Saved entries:

========================

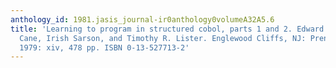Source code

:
 ```yaml
---
anthology_id: 1981.jasis_journal-ir0anthology0volumeA32A5.6
title: 'Learning to program in structured cobol, parts 1 and 2. Edward Yourdon, Chris
  Cane, Irish Sarson, and Timothy R. Lister. Englewood Cliffs, NJ: Prentice-Hall;
  1979: xiv, 478 pp. ISBN 0-13-527713-2'
---
```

========================

**Problem description:** Pictures must be left out when the records are transcribed exactly.

**The completed task:**
Source code

:
 ```yaml
---
anthology_id: 1981.jasis_journal-ir0anthology0volumeA32A5.6
title: 'Learning to program in structured cobol, parts 1 and 2. Edward Yourdon, Chris
  Cane, Irish Sarson, and Timothy R. Lister. Englewood Cliffs, NJ: Prentice-Hall;
  1979: xiv, 478 pp. ISBN 0-13-527713-2'
---
```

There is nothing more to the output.